For an image x, we denote its encoding f(x), where f is the function computed by the neural network.

supplement: Triplet loss is commonly used in a individual level classification(eg. face identification, vechicle reidentification). We want a classification with sublevel precision. However the convegernce time would be longer.

Training will use triplets of images (A, P, N):

• A is an “Anchor” image–a picture of a person.
• P is a “Positive” image–a picture of the same person as the Anchor image.
• N is a “Negative” image–a picture of a different person than the Anchor image.

These triplets are picked from our training dataset. We will write $$(A^{(i)}, P^{(i)}, N^{(i)})$$ to denote the i-th training example.

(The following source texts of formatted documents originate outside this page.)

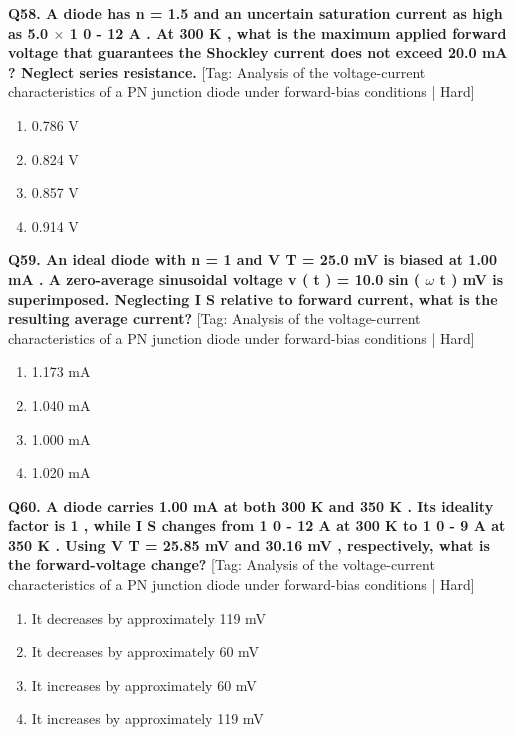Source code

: \noindent\textbf{Q58. A diode has n = 1.5 and an uncertain saturation current as high as 5.0 $\times$ 1 0 - 12 A . At 300 K , what is the maximum applied forward voltage that guarantees the Shockley current does not exceed 20.0 mA ? Neglect series resistance.} \hfill [Tag: Analysis of the voltage-current characteristics of a PN junction diode under forward-bias conditions | Hard]
\begin{enumerate}[label=(\alph*),topsep=2pt,itemsep=1pt,partopsep=0pt,parsep=0pt]
    \item {0.786 V}
    \item {0.824 V}
    \item {0.857 V}
    \item {0.914 V}
\end{enumerate}
\vspace{2mm}

\noindent\textbf{Q59. An ideal diode with n = 1 and V T = 25.0 mV is biased at 1.00 mA . A zero-average sinusoidal voltage v ( t ) = 10.0 sin ( $\omega$ t ) mV is superimposed. Neglecting I S relative to forward current, what is the resulting average current?} \hfill [Tag: Analysis of the voltage-current characteristics of a PN junction diode under forward-bias conditions | Hard]
\begin{enumerate}[label=(\alph*),topsep=2pt,itemsep=1pt,partopsep=0pt,parsep=0pt]
    \item {1.173 mA}
    \item {1.040 mA}
    \item {1.000 mA}
    \item {1.020 mA}
\end{enumerate}
\vspace{2mm}

\noindent\textbf{Q60. A diode carries 1.00 mA at both 300 K and 350 K . Its ideality factor is 1 , while I S changes from 1 0 - 12 A at 300 K to 1 0 - 9 A at 350 K . Using V T = 25.85 mV and 30.16 mV , respectively, what is the forward-voltage change?} \hfill [Tag: Analysis of the voltage-current characteristics of a PN junction diode under forward-bias conditions | Hard]
\begin{enumerate}[label=(\alph*),topsep=2pt,itemsep=1pt,partopsep=0pt,parsep=0pt]
    \item {It decreases by approximately 119 mV}
    \item {It decreases by approximately 60 mV}
    \item {It increases by approximately 60 mV}
    \item {It increases by approximately 119 mV}
\end{enumerate}
\vspace{2mm}


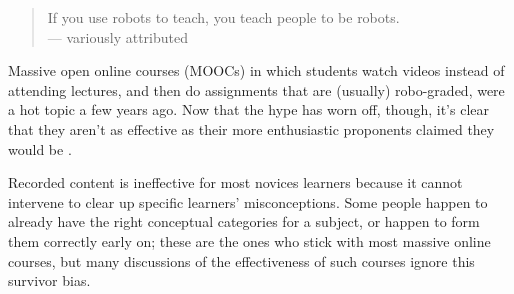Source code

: \begin{quote}
  If you use robots to teach, you teach people to be robots.
  \\
  --- variously attributed
\end{quote}

Massive open online courses (MOOCs) in which students watch videos
instead of attending lectures, and then do assignments that are
(usually) robo-graded, were a hot topic a few years ago.  Now that the
hype has worn off, though, it's clear that they aren't as effective as
their more enthusiastic proponents claimed they would
be \cite{bib:ubell-moocs}.

Recorded content is ineffective for most novices learners because it
cannot intervene to clear up specific learners' misconceptions. Some
people happen to already have the right conceptual categories for a
subject, or happen to form them correctly early on; these are the ones
who stick with most massive online courses, but many discussions of
the effectiveness of such courses ignore this survivor bias.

You’d like to make sure that an image $$A^{(i)}$$ of an individual is closer to the Positive $$P^{(i)}$$ than to the Negative image $$N^{(i)}$$) by at least a margin $$\alpha$$:

$$\mid \mid f(A^{(i)}) – f(P^{(i)}) \mid \mid_2^2 + \alpha < \mid \mid f(A^{(i)}) – f(N^{(i)}) \mid \mid_2^2$$

You would thus like to minimize the following “triplet cost”:

$$\mathcal{J} = \sum^{m}{i=1} \large[ \small \underbrace{\mid \mid f(A^{(i)}) – f(P^{(i)}) \mid \mid_2^2}\text{(1)} – \underbrace{\mid \mid f(A^{(i)}) – f(N^{(i)}) \mid \mid_2^2}\text{(2)} + \alpha \large ] \small+ \tag{3}$$

Here, we are using the notation “$$[z]_+$$” to denote max(z,0).

Notes:

• The term (1) is the squared distance between the anchor “A” and the positive “P” for a given triplet; you want this to be small.
• The term (2) is the squared distance between the anchor “A” and the negative “N” for a given triplet, you want this to be relatively large. It has a minus sign preceding it because minimizing the negative of the term is the same as maximizing that term.
• $$\alpha$$ is called the margin. It is a hyperparameter that you pick manually. We will use $$\alpha = 0.2$$.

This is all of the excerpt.